Thera leaned against Jared. Surprised by her sudden weariness, he slipped his arm from her shoulder to her waist to support her.
“Auntie’s lover saw me through my Virgin Night,” Thera said quietly. “He wasn’t happy about it, but there was no one else we could trust, so he accepted his duty. He was generous and kind. When it was over and we were sure my inner web was intact and I still had my Jewels and my Craft . . . I think he was more relieved than I.
“A week later, we went to a Sanctuary a couple of days’ ride from Auntie’s village. The Priestess there and the Black Widow were friends. I made the Offering and came away with the Green Jewels.
“The day after I turned eighteen, my sire sent a message. My mother was dying and asked to see me.”
“You went back to the court,” Jared said, his temper simmering.
“I went back.”
“It was a trick.”
“It was a trick,” Thera agreed.
“Your mother wasn’t dying, was she?”
“Oh, yes, she was,” Thera replied too calmly. “He’d tortured her.
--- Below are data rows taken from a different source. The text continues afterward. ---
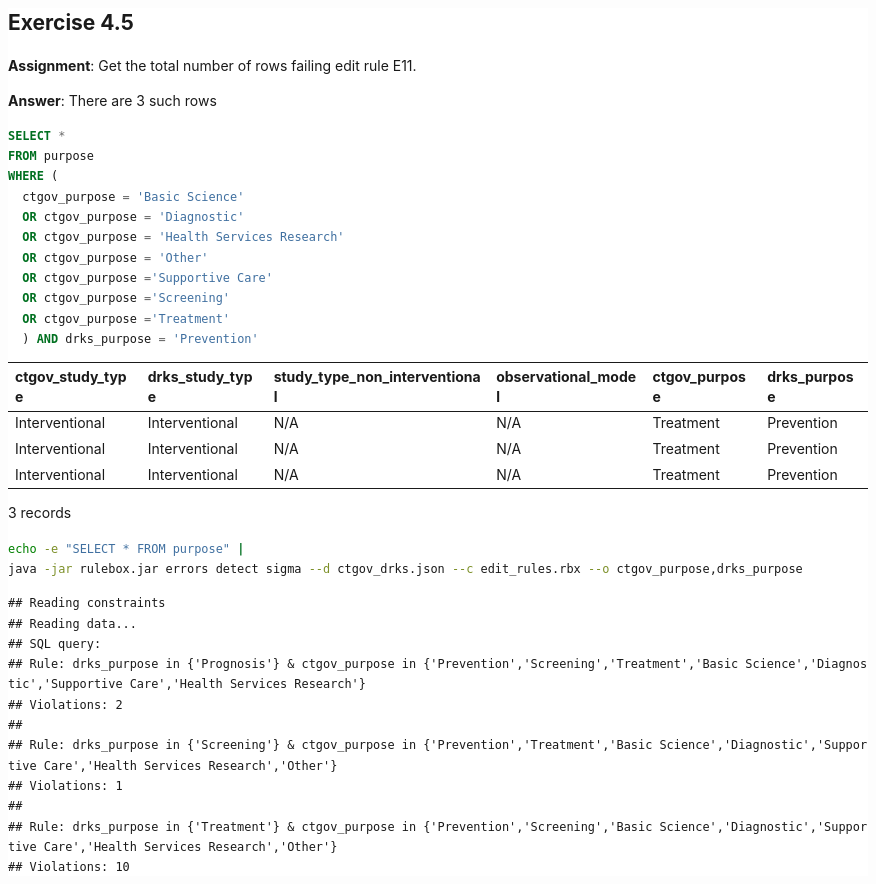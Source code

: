 
## Exercise 4.5

**Assignment**: Get the total number of rows failing edit rule E11.

**Answer**: There are 3 such rows

``` sql
SELECT *
FROM purpose
WHERE (
  ctgov_purpose = 'Basic Science' 
  OR ctgov_purpose = 'Diagnostic'
  OR ctgov_purpose = 'Health Services Research'
  OR ctgov_purpose = 'Other'
  OR ctgov_purpose ='Supportive Care'
  OR ctgov_purpose ='Screening'
  OR ctgov_purpose ='Treatment'
  ) AND drks_purpose = 'Prevention'
```

<div class="knitsql-table">

| ctgov\_study\_type | drks\_study\_type | study\_type\_non\_interventional | observational\_model | ctgov\_purpose | drks\_purpose |
|:-------------------|:------------------|:---------------------------------|:---------------------|:---------------|:--------------|
| Interventional     | Interventional    | N/A                              | N/A                  | Treatment      | Prevention    |
| Interventional     | Interventional    | N/A                              | N/A                  | Treatment      | Prevention    |
| Interventional     | Interventional    | N/A                              | N/A                  | Treatment      | Prevention    |

3 records

</div>

``` bash
echo -e "SELECT * FROM purpose" |
java -jar rulebox.jar errors detect sigma --d ctgov_drks.json --c edit_rules.rbx --o ctgov_purpose,drks_purpose
```

    ## Reading constraints
    ## Reading data...
    ## SQL query:
    ## Rule: drks_purpose in {'Prognosis'} & ctgov_purpose in {'Prevention','Screening','Treatment','Basic Science','Diagnostic','Supportive Care','Health Services Research'}
    ## Violations: 2
    ## 
    ## Rule: drks_purpose in {'Screening'} & ctgov_purpose in {'Prevention','Treatment','Basic Science','Diagnostic','Supportive Care','Health Services Research','Other'}
    ## Violations: 1
    ## 
    ## Rule: drks_purpose in {'Treatment'} & ctgov_purpose in {'Prevention','Screening','Basic Science','Diagnostic','Supportive Care','Health Services Research','Other'}
    ## Violations: 10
After what he’d done to her, there was nothing she could do but die.
“She hadn’t asked for me. She hadn’t wanted to see me. The anguish in her eyes was all the warning I needed. I was the last cruelty, you see. She’d thwarted his having any control over me, so now he’d take me. He wanted her to know that all the sacrifices she’d made, all the pain she’d suffered was for nothing.
“He dragged me into the next room. There was a grille in the wall beside the door. There was no way she couldn’t hear what was happening in that room.
“He raped me.”
“Wait a minute!” Jared protested. “You said he wore the Opal. You outranked him. You were stronger.”
“She dragged herself to the grille and pleaded with him to stop. She couldn’t really talk, couldn’t really form words. Not that it would have made any difference.”
“Thera!” Red mist coated the road and land around them. Jared shook his head to clear the rage from his vision.
Thera stared at nothing. “When he found out he was too late to break me, he beat me.” Her eyes frosted. She looked fiercely triumphant. “And I let him.”
“Why?” Jared’s voice broke.
“To buy time. I’d slipped under his inner barriers just enough to find out why he’d done this. Revenge, Jared. He knew where Auntie lived. He’d learned enough to know about her lover and the Black Widow sister. He planned to have them all killed because my mother had defied him. He intended to make sure I had no one to run to if I managed to get away from him again. But he’d wanted me under his control before he ordered the executions. That was his first mistake.